▶ [DIRECTIONS FOR THIS TASK]
Omit every picture and write out the rest of the records exactly.

· · · · · · ·

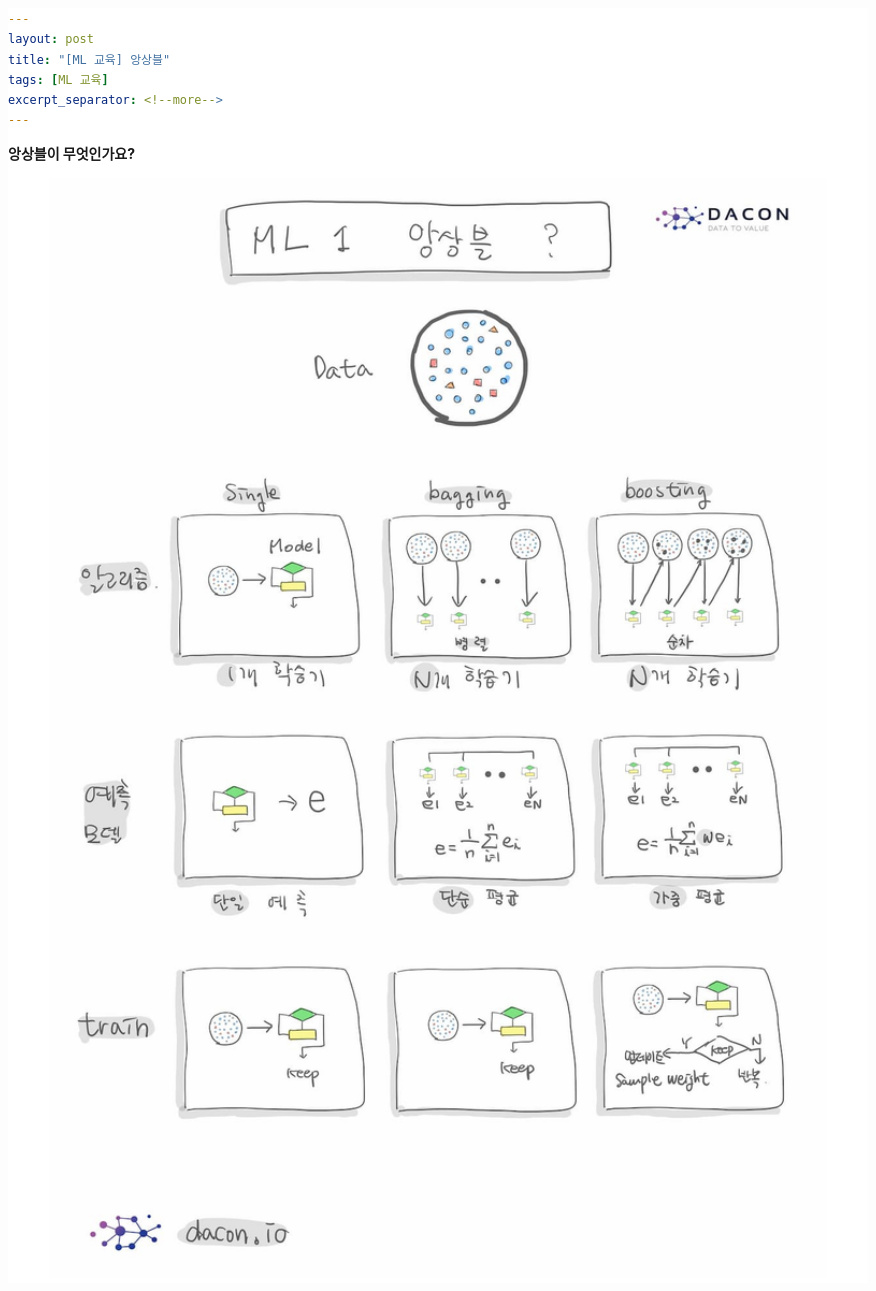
 ```yaml
---
layout: post
title: "[ML 교육] 앙상블"
tags: [ML 교육]
excerpt_separator: <!--more-->
---
```


**앙상블이 무엇인가요?**



<img src="/assets/img/ML1 앙상블.jpg" width="100%" height="100%">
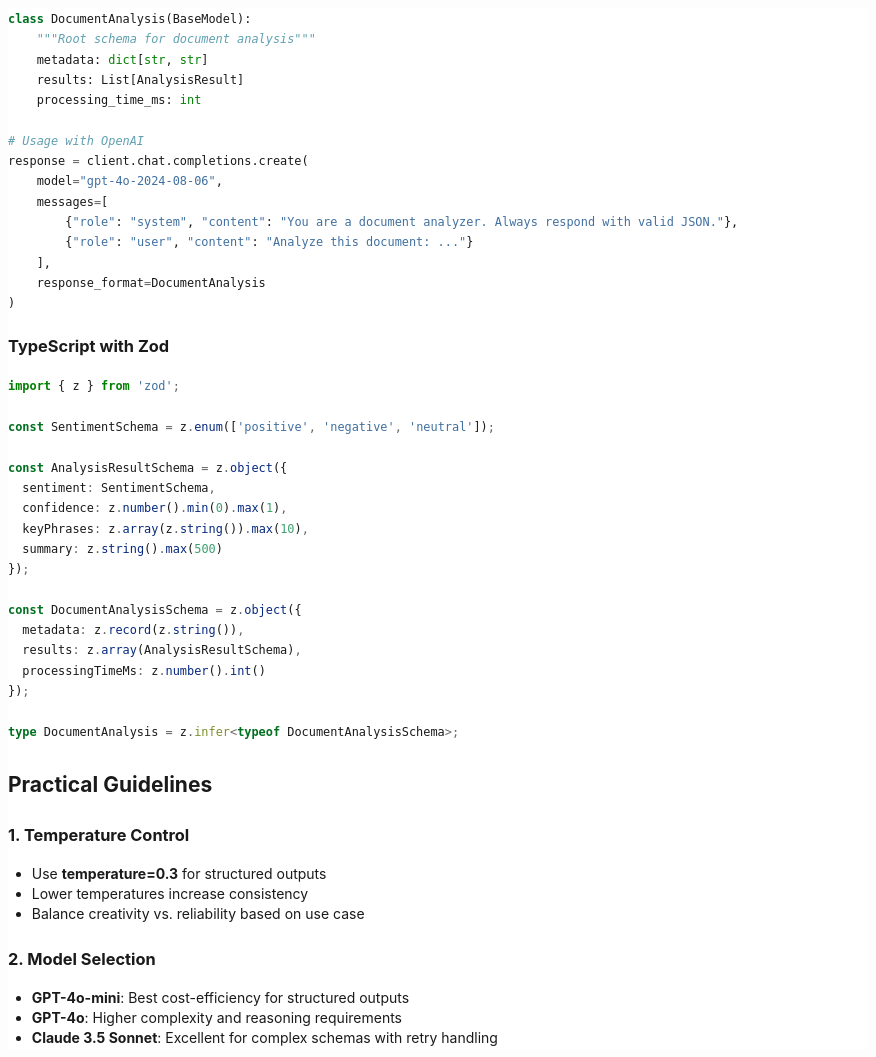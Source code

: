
 ```python
class DocumentAnalysis(BaseModel):
    """Root schema for document analysis"""
    metadata: dict[str, str]
    results: List[AnalysisResult]
    processing_time_ms: int

# Usage with OpenAI
response = client.chat.completions.create(
    model="gpt-4o-2024-08-06",
    messages=[
        {"role": "system", "content": "You are a document analyzer. Always respond with valid JSON."},
        {"role": "user", "content": "Analyze this document: ..."}
    ],
    response_format=DocumentAnalysis
)
```

### TypeScript with Zod

```typescript
import { z } from 'zod';

const SentimentSchema = z.enum(['positive', 'negative', 'neutral']);

const AnalysisResultSchema = z.object({
  sentiment: SentimentSchema,
  confidence: z.number().min(0).max(1),
  keyPhrases: z.array(z.string()).max(10),
  summary: z.string().max(500)
});

const DocumentAnalysisSchema = z.object({
  metadata: z.record(z.string()),
  results: z.array(AnalysisResultSchema),
  processingTimeMs: z.number().int()
});

type DocumentAnalysis = z.infer<typeof DocumentAnalysisSchema>;
```

## Practical Guidelines

### 1. Temperature Control
- Use **temperature=0.3** for structured outputs
- Lower temperatures increase consistency
- Balance creativity vs. reliability based on use case

### 2. Model Selection
- **GPT-4o-mini**: Best cost-efficiency for structured outputs
- **GPT-4o**: Higher complexity and reasoning requirements
- **Claude 3.5 Sonnet**: Excellent for complex schemas with retry handling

· · · · · · ·

▶ [YOUR SOLUTION]
 ```yaml
---
layout: post
title: "[ML 교육] 앙상블"
tags: [ML 교육]
excerpt_separator: <!--more-->
---
```


**앙상블이 무엇인가요?**



<img src="/assets/img/ML1 앙상블.jpg" width="100%" height="100%">
Source code

:
 ```python
class DocumentAnalysis(BaseModel):
    """Root schema for document analysis"""
    metadata: dict[str, str]
    results: List[AnalysisResult]
    processing_time_ms: int

# Usage with OpenAI
response = client.chat.completions.create(
    model="gpt-4o-2024-08-06",
    messages=[
        {"role": "system", "content": "You are a document analyzer. Always respond with valid JSON."},
        {"role": "user", "content": "Analyze this document: ..."}
    ],
    response_format=DocumentAnalysis
)
```

### TypeScript with Zod

```typescript
import { z } from 'zod';

const SentimentSchema = z.enum(['positive', 'negative', 'neutral']);

const AnalysisResultSchema = z.object({
  sentiment: SentimentSchema,
  confidence: z.number().min(0).max(1),
  keyPhrases: z.array(z.string()).max(10),
  summary: z.string().max(500)
});

const DocumentAnalysisSchema = z.object({
  metadata: z.record(z.string()),
  results: z.array(AnalysisResultSchema),
  processingTimeMs: z.number().int()
});

type DocumentAnalysis = z.infer<typeof DocumentAnalysisSchema>;
```

## Practical Guidelines

### 1. Temperature Control
- Use **temperature=0.3** for structured outputs
- Lower temperatures increase consistency
- Balance creativity vs. reliability based on use case

### 2. Model Selection
- **GPT-4o-mini**: Best cost-efficiency for structured outputs
- **GPT-4o**: Higher complexity and reasoning requirements
- **Claude 3.5 Sonnet**: Excellent for complex schemas with retry handling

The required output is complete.